┌────────

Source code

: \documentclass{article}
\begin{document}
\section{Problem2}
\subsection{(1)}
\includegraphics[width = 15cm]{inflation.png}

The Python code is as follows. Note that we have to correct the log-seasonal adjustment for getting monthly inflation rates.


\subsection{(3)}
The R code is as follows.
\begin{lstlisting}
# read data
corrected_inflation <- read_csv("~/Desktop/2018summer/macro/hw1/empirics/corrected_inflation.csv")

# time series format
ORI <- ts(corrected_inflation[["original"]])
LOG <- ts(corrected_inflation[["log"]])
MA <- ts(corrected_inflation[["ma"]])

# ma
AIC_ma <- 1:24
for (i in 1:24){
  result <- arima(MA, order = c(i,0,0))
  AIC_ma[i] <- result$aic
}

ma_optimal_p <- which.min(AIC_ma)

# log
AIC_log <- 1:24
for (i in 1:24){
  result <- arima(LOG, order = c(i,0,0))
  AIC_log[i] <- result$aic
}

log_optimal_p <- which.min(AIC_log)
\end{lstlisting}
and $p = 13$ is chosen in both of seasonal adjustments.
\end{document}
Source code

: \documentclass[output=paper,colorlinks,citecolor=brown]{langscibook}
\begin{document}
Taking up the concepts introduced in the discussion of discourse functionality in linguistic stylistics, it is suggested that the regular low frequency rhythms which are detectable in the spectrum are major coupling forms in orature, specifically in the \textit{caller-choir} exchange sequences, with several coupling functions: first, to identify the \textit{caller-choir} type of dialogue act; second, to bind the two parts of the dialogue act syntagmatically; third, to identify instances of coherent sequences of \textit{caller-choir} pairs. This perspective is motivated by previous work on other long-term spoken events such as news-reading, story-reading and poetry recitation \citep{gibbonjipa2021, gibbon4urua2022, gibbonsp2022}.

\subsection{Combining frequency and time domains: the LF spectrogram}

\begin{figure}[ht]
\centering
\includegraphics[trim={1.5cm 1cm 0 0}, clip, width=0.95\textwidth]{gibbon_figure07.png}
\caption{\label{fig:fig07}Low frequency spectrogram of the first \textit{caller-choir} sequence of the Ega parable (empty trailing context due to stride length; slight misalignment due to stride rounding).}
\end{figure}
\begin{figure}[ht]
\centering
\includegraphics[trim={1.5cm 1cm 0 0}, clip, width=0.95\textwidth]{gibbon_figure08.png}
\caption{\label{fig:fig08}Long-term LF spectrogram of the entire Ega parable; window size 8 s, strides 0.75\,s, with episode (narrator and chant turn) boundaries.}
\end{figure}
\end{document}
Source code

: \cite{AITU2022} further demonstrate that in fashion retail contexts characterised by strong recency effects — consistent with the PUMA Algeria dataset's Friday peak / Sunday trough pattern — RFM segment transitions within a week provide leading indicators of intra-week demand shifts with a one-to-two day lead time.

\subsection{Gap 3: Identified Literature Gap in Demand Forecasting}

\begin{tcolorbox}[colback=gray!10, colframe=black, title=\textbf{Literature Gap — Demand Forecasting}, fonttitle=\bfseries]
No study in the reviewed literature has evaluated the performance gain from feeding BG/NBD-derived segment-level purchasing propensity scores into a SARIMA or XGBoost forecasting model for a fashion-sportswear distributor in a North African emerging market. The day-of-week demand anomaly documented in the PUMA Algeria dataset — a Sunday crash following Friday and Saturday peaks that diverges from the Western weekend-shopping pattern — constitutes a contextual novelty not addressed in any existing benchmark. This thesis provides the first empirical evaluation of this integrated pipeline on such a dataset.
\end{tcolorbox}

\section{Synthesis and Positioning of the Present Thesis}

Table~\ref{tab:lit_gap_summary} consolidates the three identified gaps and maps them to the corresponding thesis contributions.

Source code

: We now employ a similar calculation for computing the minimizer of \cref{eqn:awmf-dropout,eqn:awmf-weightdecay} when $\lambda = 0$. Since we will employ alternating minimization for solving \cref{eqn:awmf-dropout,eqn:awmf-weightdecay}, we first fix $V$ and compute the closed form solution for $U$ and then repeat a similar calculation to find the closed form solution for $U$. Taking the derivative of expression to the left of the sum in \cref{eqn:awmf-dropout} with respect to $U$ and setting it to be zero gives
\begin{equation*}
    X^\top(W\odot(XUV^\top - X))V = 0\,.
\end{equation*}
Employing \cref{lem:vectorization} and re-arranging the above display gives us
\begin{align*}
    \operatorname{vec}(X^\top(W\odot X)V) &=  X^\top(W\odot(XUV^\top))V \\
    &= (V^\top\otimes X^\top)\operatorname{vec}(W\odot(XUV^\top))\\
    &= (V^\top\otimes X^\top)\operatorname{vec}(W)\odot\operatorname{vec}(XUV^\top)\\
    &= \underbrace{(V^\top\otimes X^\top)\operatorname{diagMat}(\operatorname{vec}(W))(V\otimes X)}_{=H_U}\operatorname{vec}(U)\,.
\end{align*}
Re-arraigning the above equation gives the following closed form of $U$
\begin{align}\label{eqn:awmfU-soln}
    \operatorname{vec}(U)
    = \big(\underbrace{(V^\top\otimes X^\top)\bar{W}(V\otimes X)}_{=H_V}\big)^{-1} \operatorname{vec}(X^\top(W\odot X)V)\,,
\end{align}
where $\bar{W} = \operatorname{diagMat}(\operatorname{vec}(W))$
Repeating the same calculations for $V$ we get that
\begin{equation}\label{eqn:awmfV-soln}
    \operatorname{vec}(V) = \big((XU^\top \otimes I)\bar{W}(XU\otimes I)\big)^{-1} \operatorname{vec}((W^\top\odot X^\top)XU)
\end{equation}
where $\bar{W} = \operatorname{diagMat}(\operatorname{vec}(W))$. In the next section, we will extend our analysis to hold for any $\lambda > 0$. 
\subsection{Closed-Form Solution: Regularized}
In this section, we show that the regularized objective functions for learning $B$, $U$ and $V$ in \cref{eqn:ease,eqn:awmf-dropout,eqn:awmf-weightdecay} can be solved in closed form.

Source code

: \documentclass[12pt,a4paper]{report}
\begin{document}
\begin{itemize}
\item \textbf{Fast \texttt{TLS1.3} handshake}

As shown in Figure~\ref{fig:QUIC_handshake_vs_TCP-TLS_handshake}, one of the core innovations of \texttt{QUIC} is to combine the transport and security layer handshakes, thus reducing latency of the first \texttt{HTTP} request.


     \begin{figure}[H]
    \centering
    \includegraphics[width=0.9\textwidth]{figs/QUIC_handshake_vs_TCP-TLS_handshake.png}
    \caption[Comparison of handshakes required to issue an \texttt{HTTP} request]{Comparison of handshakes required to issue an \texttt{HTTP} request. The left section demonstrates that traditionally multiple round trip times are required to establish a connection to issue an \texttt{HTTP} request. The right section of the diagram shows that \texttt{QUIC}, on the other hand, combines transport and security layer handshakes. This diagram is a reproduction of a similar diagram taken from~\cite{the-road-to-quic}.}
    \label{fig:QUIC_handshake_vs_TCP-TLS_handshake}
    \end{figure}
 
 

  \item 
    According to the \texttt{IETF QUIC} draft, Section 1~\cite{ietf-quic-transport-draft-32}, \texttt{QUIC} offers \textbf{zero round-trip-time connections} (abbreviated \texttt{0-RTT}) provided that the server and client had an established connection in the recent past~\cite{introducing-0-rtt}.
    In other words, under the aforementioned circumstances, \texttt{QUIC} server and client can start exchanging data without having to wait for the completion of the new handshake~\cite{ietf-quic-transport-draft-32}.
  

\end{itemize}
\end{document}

└────────

Instructions to follow: What is needed is a word-for-word copy of the records above, from the first line through the line that contains "and $p = 13$".

Output of the exercise:
Source code

: \documentclass{article}
\begin{document}
\section{Problem2}
\subsection{(1)}
\includegraphics[width = 15cm]{inflation.png}

The Python code is as follows. Note that we have to correct the log-seasonal adjustment for getting monthly inflation rates.


\subsection{(3)}
The R code is as follows.
\begin{lstlisting}
# read data
corrected_inflation <- read_csv("~/Desktop/2018summer/macro/hw1/empirics/corrected_inflation.csv")

# time series format
ORI <- ts(corrected_inflation[["original"]])
LOG <- ts(corrected_inflation[["log"]])
MA <- ts(corrected_inflation[["ma"]])

# ma
AIC_ma <- 1:24
for (i in 1:24){
  result <- arima(MA, order = c(i,0,0))
  AIC_ma[i] <- result$aic
}

ma_optimal_p <- which.min(AIC_ma)

# log
AIC_log <- 1:24
for (i in 1:24){
  result <- arima(LOG, order = c(i,0,0))
  AIC_log[i] <- result$aic
}

log_optimal_p <- which.min(AIC_log)
\end{lstlisting}
and $p = 13$ is chosen in both of seasonal adjustments.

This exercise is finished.